(Saved data entries)
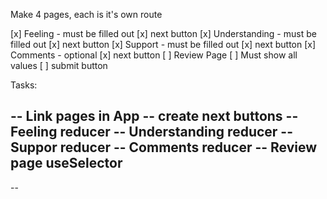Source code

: Make 4 pages, each is it's own route
<!-- [ ] Home page
    [ ] start survey button -->
[x] Feeling - must be filled out
    [x] next button
[x] Understanding - must be filled out
    [x] next button
[x] Support - must be filled out
    [x] next button
[x] Comments - optional
    [x] next button
[ ] Review Page
    [ ] Must show all values
    [ ] submit button
<!-- [ ] Thank you Page
    [ ] return to home button -->



Tasks:
<!-- D O N E----------------------------------------------
 ----D O N E -------------------------------------------------------->
-- Link pages in App
-- create next buttons
-- Feeling reducer
-- Understanding reducer
-- Suppor reducer
-- Comments reducer
-- Review page useSelector
-- 
-- 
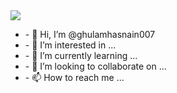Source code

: <img src="https://tarunbatra.com/data/images/git-before-github/cover.png" />
<ul>
  <li>- 👋 Hi, I’m @ghulamhasnain007</li>
  <li>- 👀 I’m interested in ...</li>
  <li>- 🌱 I’m currently learning ...</li>
  <li>- 💞️ I’m looking to collaborate on ...</li>
  <li>- 📫 How to reach me ...</li>
</ul>






<!---
ghulamhasnain007/ghulamhasnain007 is a ✨ special ✨ repository because its `README.md` (this file) appears on your GitHub profile.
You can click the Preview link to take a look at your changes.
--->

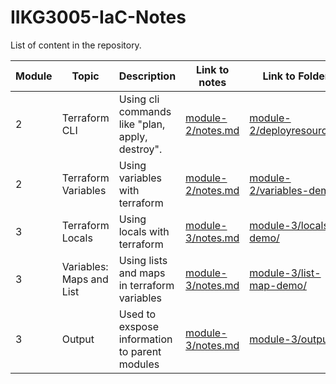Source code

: # IIKG3005-IaC-Notes

List of content in the repository.

| **Module** | **Topic**              | **Description**                                      | **Link to notes**                                                                       | **Link to Folder**        |
|------------|------------------------|------------------------------------------------------|-----------------------------------------------------------------------------------------|---------------------------|
| 2          |   Terraform CLI        |   Using cli commands like "plan, apply, destroy".   |  [module-2/notes.md](https://github.com/KjetilIN/IIKG3005-IaC-Notes/blob/main/module-2/notes.md)   |        [module-2/deployresources/](https://github.com/KjetilIN/IIKG3005-IaC-Notes/tree/main/module-2/delpoyresources)                 |
| 2          |   Terraform Variables  |   Using variables with terraform                     |  [module-2/notes.md](https://github.com/KjetilIN/IIKG3005-IaC-Notes/blob/main/module-2/notes.md)   | [module-2/variables-demo/](https://github.com/KjetilIN/IIKG3005-IaC-Notes/tree/main/module-2/variables-demo)                         |
| 3          |   Terraform Locals  |   Using locals with terraform                     |  [module-3/notes.md](https://github.com/KjetilIN/IIKG3005-IaC-Notes/blob/main/module-3/notes.md)   | [module-3/locals-demo/](https://github.com/KjetilIN/IIKG3005-IaC-Notes/tree/main/module-3/locals-demo)                         |
| 3          |   Variables: Maps and List |   Using lists and maps in terraform variables                    |  [module-3/notes.md](https://github.com/KjetilIN/IIKG3005-IaC-Notes/blob/main/module-3/notes.md)   | [module-3/list-map-demo/](https://github.com/KjetilIN/IIKG3005-IaC-Notes/tree/main/module-3/list-map-demo)                         |
| 3          |   Output |   Used to exspose information to parent modules                    |  [module-3/notes.md](https://github.com/KjetilIN/IIKG3005-IaC-Notes/blob/main/module-3/notes.md)   | [module-3/output/](https://github.com/KjetilIN/IIKG3005-IaC-Notes/tree/main/module-3/output)                         |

- Exercise details
Return each line of the entries that holds the string "with".

- Exercise result
| 2          |   Terraform Variables  |   Using variables with terraform                     |  [module-2/notes.md](https://github.com/KjetilIN/IIKG3005-IaC-Notes/blob/main/module-2/notes.md)   | [module-2/variables-demo/](https://github.com/KjetilIN/IIKG3005-IaC-Notes/tree/main/module-2/variables-demo)                         |
| 3          |   Terraform Locals  |   Using locals with terraform                     |  [module-3/notes.md](https://github.com/KjetilIN/IIKG3005-IaC-Notes/blob/main/module-3/notes.md)   | [module-3/locals-demo/](https://github.com/KjetilIN/IIKG3005-IaC-Notes/tree/main/module-3/locals-demo)                         |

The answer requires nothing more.